*Your instructions*.
Lines in the entries below where the word "Equipe" shows up should each be copied.

Plain-text document sources
=-=-=
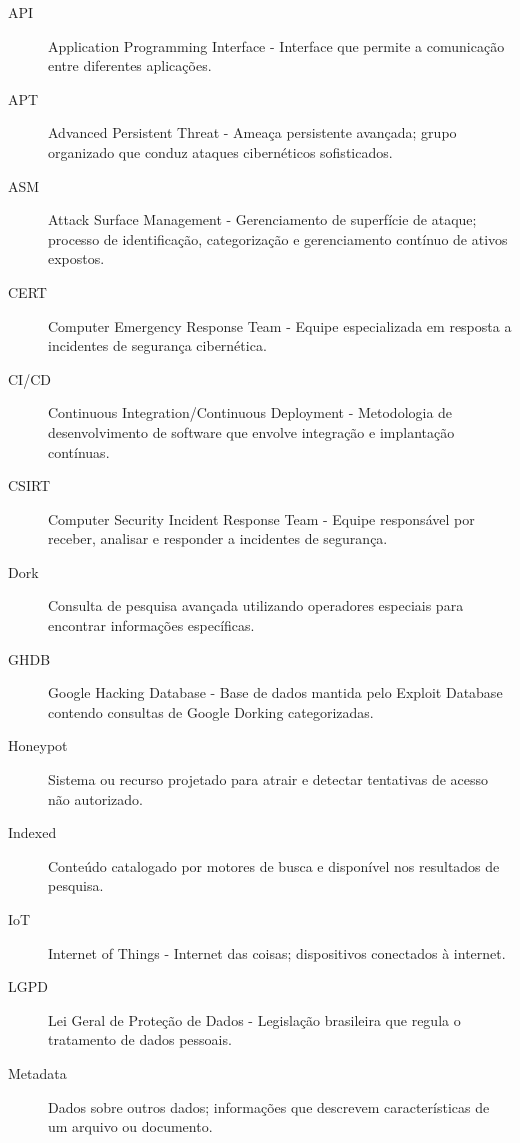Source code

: \documentclass[12pt,a4paper]{book}
\begin{document}
\begin{description}
    \item[API] Application Programming Interface - Interface que permite a comunicação entre diferentes aplicações.
    
    \item[APT] Advanced Persistent Threat - Ameaça persistente avançada; grupo organizado que conduz ataques cibernéticos sofisticados.
    
    \item[ASM] Attack Surface Management - Gerenciamento de superfície de ataque; processo de identificação, categorização e gerenciamento contínuo de ativos expostos.
    
    \item[CERT] Computer Emergency Response Team - Equipe especializada em resposta a incidentes de segurança cibernética.
    
    \item[CI/CD] Continuous Integration/Continuous Deployment - Metodologia de desenvolvimento de software que envolve integração e implantação contínuas.
    
    \item[CSIRT] Computer Security Incident Response Team - Equipe responsável por receber, analisar e responder a incidentes de segurança.
    
    \item[Dork] Consulta de pesquisa avançada utilizando operadores especiais para encontrar informações específicas.
    
    \item[GHDB] Google Hacking Database - Base de dados mantida pelo Exploit Database contendo consultas de Google Dorking categorizadas.
    
    \item[Honeypot] Sistema ou recurso projetado para atrair e detectar tentativas de acesso não autorizado.
    
    \item[Indexed] Conteúdo catalogado por motores de busca e disponível nos resultados de pesquisa.
    
    \item[IoT] Internet of Things - Internet das coisas; dispositivos conectados à internet.
    
    \item[LGPD] Lei Geral de Proteção de Dados - Legislação brasileira que regula o tratamento de dados pessoais.
    
    \item[Metadata] Dados sobre outros dados; informações que descrevem características de um arquivo ou documento.
    

\end{description}
\end{document}
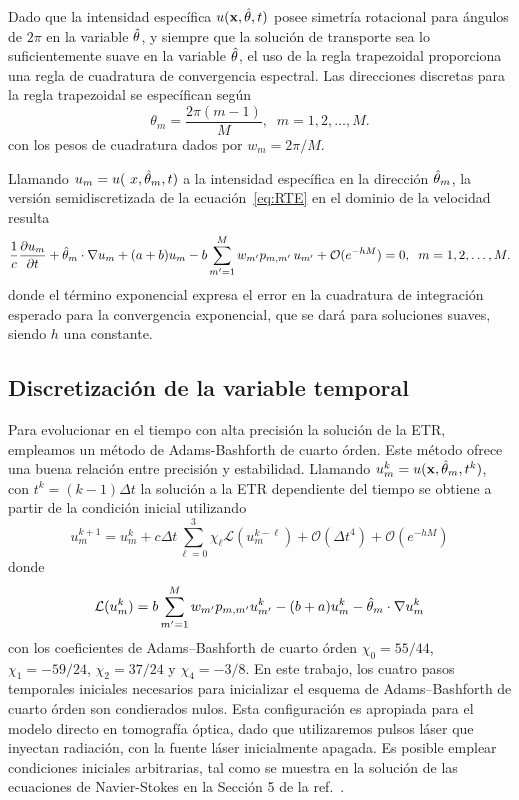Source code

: Dado que la intensidad específica $u(\mathbf{x},\hat{\theta},t)$ posee simetría rotacional
para ángulos de $2\pi$ en la variable $\hat{\theta}$, y siempre que la solución de 
transporte sea lo suficientemente
suave en la variable $\hat{\theta}$, el uso de la regla trapezoidal 
proporciona una regla de cuadratura de convergencia espectral. 
Las direcciones discretas para la regla trapezoidal se específican 
según
\begin{equation}
\theta_m=\frac{2\pi(m-1)}{M}, \; \; m=1,2,\ldots,M.
\label{eq:RTETrapz}
\end{equation}
con los pesos de cuadratura dados por $w_{m}=2\pi/M$.

Llamando  $ u_m= u (\ x, \hat{\theta}_m, t)$ a la intensidad específica 
en la dirección $\hat{\theta}_m$, la versión semidiscretizada de la 
ecuación~\eqref{eq:RTE} en el dominio de la velocidad resulta
\begin{equation*}
\frac{1}{c}  \frac{\partial  u_m}{\partial t}  
 + \hat{\theta}_m
\cdot  \nabla u_m + (a+b) u_m
-b\sum_{m'=1}^M w_{m'}
p_{m,m'} \, u_{m'}+\mathcal{O}(e^{-hM}) =0, \; \; m=1,2,\ldots,M.
\label{eq:RTEdom}
\end{equation*}
donde el término exponencial expresa el error en la cuadratura 
de integración esperado para la convergencia exponencial, que se dará 
para soluciones suaves, siendo $h$ una constante.
\subsection{Discretización de la variable temporal}
\label{sec:adamsbashforth}
Para evolucionar en el tiempo con alta precisión la solución de la ETR,
empleamos un método de Adams-Bashforth de cuarto órden. Este método ofrece una 
buena relación entre precisión y estabilidad.
Llamando $u_m^k=u(\mathbf{x},\hat{\theta}_m,t^k)$, con $t^{k}=(k-1)\Delta t$ la solución 
a la ETR 
dependiente del tiempo se obtiene a partir de la condición inicial utilizando
\begin{equation}
u_m^{k+1} =  u_m^k + c\Delta t \sum_{\ell=0}^3 \chi_{\ell} \mathcal{L} ( u^{k-\ell}_m)  
+\mathcal{O}(\Delta t^4)+\mathcal{O}(e^{-hM})
\label{eq:RTEAB4}
\end{equation}
donde
\begin{equation}
\mathcal{L} ( u_m^k) = b\sum_{m'=1}^{M} w_{m'} p_{m,m'} u_{m'}^k-(b+a)u_m^k-\hat{\theta}_m \cdot \nabla u_m^k \notag
\label{eq:RTEAB4L}
\end{equation}
con los coeficientes de Adams--Bashforth de cuarto órden $\chi_0=55/44$, 
$\chi_1=-59/24$, $\chi_2=37/24$ y $\chi_4=-3/8$. 
En este trabajo, los cuatro pasos temporales iniciales necesarios para inicializar 
el esquema de Adams--Bashforth de cuarto órden son condierados nulos. Esta configuración es 
apropiada para 
el modelo directo en tomografía óptica, dado que utilizaremos pulsos láser 
que inyectan radiación, con la fuente láser inicialmente apagada. Es posible 
emplear condiciones iniciales arbitrarias, tal como se muestra en 
la solución de las ecuaciones de Navier-Stokes en la Sección 5 de la ref.~\cite{Bruno2016}.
=-=-=
*Response for this exercise*.
    \item[CERT] Computer Emergency Response Team - Equipe especializada em resposta a incidentes de segurança cibernética.
    \item[CSIRT] Computer Security Incident Response Team - Equipe responsável por receber, analisar e responder a incidentes de segurança.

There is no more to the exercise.